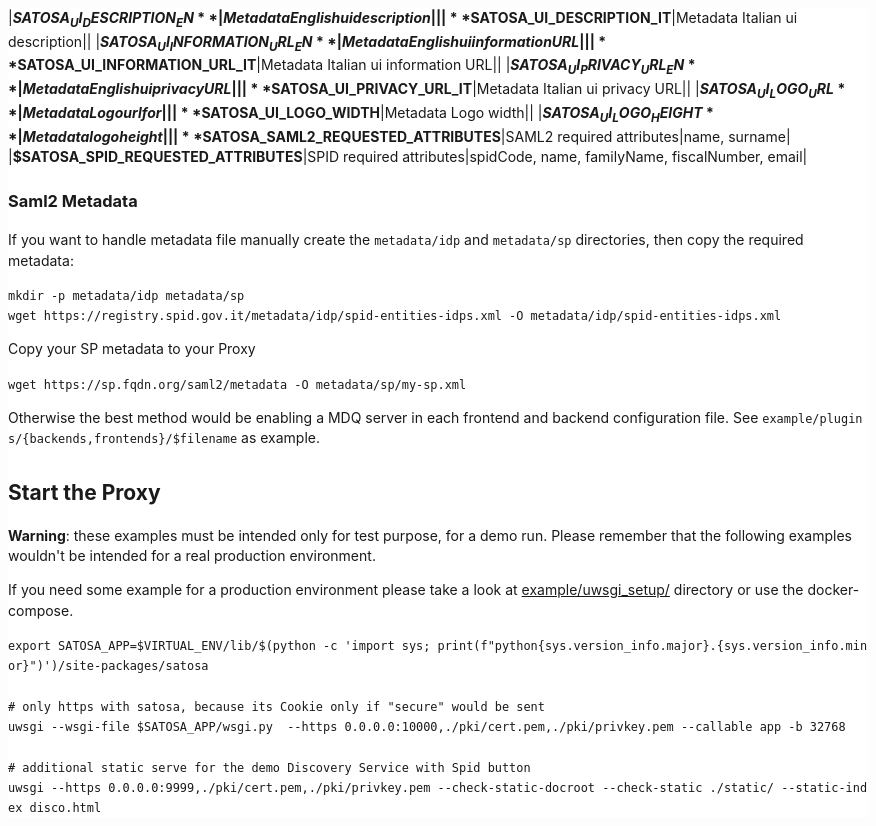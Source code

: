 |**$SATOSA_UI_DESCRIPTION_EN**|Metadata English ui description||
|**$SATOSA_UI_DESCRIPTION_IT**|Metadata Italian ui description||
|**$SATOSA_UI_INFORMATION_URL_EN**|Metadata English ui information URL||
|**$SATOSA_UI_INFORMATION_URL_IT**|Metadata Italian ui information URL||
|**$SATOSA_UI_PRIVACY_URL_EN**|Metadata English ui privacy URL||
|**$SATOSA_UI_PRIVACY_URL_IT**|Metadata Italian ui privacy URL||
|**$SATOSA_UI_LOGO_URL**|Metadata Logo url for||
|**$SATOSA_UI_LOGO_WIDTH**|Metadata Logo width||
|**$SATOSA_UI_LOGO_HEIGHT**|Metadata logo height||
|**$SATOSA_SAML2_REQUESTED_ATTRIBUTES**|SAML2 required attributes|name, surname|
|**$SATOSA_SPID_REQUESTED_ATTRIBUTES**|SPID required attributes|spidCode, name, familyName, fiscalNumber, email|


### Saml2 Metadata

If you want to handle metadata file manually create the `metadata/idp` and `metadata/sp` directories, then copy the required metadata:

```
mkdir -p metadata/idp metadata/sp
wget https://registry.spid.gov.it/metadata/idp/spid-entities-idps.xml -O metadata/idp/spid-entities-idps.xml
```

Copy your SP metadata to your Proxy

```
wget https://sp.fqdn.org/saml2/metadata -O metadata/sp/my-sp.xml
```

Otherwise the best method would be enabling a MDQ server in each frontend and backend configuration file.
See `example/plugins/{backends,frontends}/$filename` as example.

## Start the Proxy

**Warning**: these examples must be intended only for test purpose, for a demo run. 
Please remember that the following examples wouldn't be intended for a real production environment.

If you need some example for a production environment please take a look at 
[example/uwsgi_setup/](example/uwsgi_setup/) directory or use the docker-compose.

```
export SATOSA_APP=$VIRTUAL_ENV/lib/$(python -c 'import sys; print(f"python{sys.version_info.major}.{sys.version_info.minor}")')/site-packages/satosa

# only https with satosa, because its Cookie only if "secure" would be sent
uwsgi --wsgi-file $SATOSA_APP/wsgi.py  --https 0.0.0.0:10000,./pki/cert.pem,./pki/privkey.pem --callable app -b 32768

# additional static serve for the demo Discovery Service with Spid button
uwsgi --https 0.0.0.0:9999,./pki/cert.pem,./pki/privkey.pem --check-static-docroot --check-static ./static/ --static-index disco.html
```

------------------------

**Instructions to follow**
From the line that contains "[example/uwsgi_setup/](example/uwsgi_setup/) directory or" down to the last line of the listing above, repeat each line exactly, and include nothing else.

**Written solution**
[example/uwsgi_setup/](example/uwsgi_setup/) directory or use the docker-compose.

```
export SATOSA_APP=$VIRTUAL_ENV/lib/$(python -c 'import sys; print(f"python{sys.version_info.major}.{sys.version_info.minor}")')/site-packages/satosa

# only https with satosa, because its Cookie only if "secure" would be sent
uwsgi --wsgi-file $SATOSA_APP/wsgi.py  --https 0.0.0.0:10000,./pki/cert.pem,./pki/privkey.pem --callable app -b 32768

# additional static serve for the demo Discovery Service with Spid button
uwsgi --https 0.0.0.0:9999,./pki/cert.pem,./pki/privkey.pem --check-static-docroot --check-static ./static/ --static-index disco.html
```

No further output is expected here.